Now, however, it's very very late, and I should be winding down for bed, not getting wound up about work, so I'll sign off before I hype myself into full-blown insomnia.

I will say, I live an unbelievably blessed life. Zero complaints, just gratitude tonight.

Monday, March 9, 2015

non-sabbatical work

Today has been a day devoted to non-sabbatical work, mostly on life-maintenance stuff, but a little bit on doing some proofreading for the literary journal that is housed in our department. I confess, I haven't paid a lot of attention to it over the years; I've given it an occasional glance and thought, "well, maybe later, I'll devote the time to reading this." No surprise that "later" never seems to materialize. So it's nice to have this absolute reason to at least read the poetry in the forthcoming volume (my share of the proofreading tasks). It's incredibly light work, I must say: I'm used to proofreading for the Met, and those projects are enormous and highly exacting in all sorts of ways, whereas this is just a few pages and requires no cross-checking (no footnotes or references, no illustrations to match against text, no elaborate style sheet needed to ensure consistency). Piece o' cake. I'm interested to notice my skepticism about the literary quality: I think some part of me wants to think it's not as good as we all say it is--but so far, although I'm not absolutely whacked by any of the poems, they're solid: no quibbles or caveats required.

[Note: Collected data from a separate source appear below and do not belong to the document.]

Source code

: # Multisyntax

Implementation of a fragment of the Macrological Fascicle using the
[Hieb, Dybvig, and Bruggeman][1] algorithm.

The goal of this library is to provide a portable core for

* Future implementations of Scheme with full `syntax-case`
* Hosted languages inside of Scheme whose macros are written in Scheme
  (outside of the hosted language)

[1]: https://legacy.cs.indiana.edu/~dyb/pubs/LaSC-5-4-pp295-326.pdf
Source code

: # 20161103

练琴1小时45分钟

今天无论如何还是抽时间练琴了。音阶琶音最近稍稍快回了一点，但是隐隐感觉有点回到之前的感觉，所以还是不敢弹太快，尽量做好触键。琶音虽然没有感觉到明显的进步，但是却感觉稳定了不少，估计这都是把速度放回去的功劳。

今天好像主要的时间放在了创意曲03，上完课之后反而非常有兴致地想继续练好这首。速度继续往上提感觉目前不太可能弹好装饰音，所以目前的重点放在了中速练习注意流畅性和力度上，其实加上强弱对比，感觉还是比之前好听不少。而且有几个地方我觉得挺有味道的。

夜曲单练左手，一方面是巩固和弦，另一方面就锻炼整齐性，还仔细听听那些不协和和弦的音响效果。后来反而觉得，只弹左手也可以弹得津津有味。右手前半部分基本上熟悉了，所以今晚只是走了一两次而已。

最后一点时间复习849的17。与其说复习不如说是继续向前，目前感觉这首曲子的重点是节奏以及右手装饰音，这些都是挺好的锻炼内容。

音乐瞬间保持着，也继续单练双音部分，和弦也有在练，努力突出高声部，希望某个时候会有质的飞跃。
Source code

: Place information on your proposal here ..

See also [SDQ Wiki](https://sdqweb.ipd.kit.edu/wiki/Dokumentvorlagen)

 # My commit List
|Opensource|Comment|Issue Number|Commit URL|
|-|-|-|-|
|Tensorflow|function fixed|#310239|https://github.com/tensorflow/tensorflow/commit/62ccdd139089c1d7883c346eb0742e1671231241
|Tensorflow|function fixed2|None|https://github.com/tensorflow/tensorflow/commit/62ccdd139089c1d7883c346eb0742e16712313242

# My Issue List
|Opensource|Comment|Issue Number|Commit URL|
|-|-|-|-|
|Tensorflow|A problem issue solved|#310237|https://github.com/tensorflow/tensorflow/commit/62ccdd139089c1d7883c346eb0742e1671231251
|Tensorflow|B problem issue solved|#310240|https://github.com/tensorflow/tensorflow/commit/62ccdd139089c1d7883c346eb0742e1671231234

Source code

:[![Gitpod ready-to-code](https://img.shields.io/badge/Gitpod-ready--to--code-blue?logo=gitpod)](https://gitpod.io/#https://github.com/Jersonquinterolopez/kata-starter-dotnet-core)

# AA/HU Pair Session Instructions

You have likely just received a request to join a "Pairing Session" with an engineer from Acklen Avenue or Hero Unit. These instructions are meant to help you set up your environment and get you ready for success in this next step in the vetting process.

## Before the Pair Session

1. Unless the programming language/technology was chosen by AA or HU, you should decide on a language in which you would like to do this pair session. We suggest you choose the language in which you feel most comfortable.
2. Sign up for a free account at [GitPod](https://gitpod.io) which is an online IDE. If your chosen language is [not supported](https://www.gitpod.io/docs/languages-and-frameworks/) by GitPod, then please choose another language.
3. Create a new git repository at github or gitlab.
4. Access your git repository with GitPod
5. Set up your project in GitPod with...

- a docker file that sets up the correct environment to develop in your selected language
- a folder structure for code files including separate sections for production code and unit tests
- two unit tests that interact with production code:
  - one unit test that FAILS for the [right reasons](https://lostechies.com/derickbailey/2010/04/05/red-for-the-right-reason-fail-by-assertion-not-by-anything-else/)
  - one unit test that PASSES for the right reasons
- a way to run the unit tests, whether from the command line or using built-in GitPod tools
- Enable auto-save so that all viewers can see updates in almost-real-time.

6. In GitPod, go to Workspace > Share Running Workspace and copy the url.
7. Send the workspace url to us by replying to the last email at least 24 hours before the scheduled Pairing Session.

I know that part of what's going on is I've felt so snake-bit about the whole Creative Writing upset that I'm feeling very sulky and put down, so I want to feel superior to rebalance my creative ego. I thought for a while about contributing to the section devoted to our own faculty, but then I got apprehensive about being "judged" by my colleagues and backed out. My creative ego is a great deal more fragile and vulnerable than my professional ego. The brass balls I bring to a lot of my functioning on campus shrivel to nothing when it comes to my creative output. I'm thinking of my student from the last (in every sense) time I taught Fiction Writing who clearly said, when I asked them to voice their biggest apprehensions about their first story, that he was afraid his work would suck. Yeah. Me too, especially when put up against that of my colleagues who write creatively as the center of their professional lives.

While I'm on the subject of insecurities getting stirred up, William brought to my attention a bullet point in the latest report from our departmental union rep on the last executive meeting of the union. The point is that an observation from the area dean must be included in all applications for promotion.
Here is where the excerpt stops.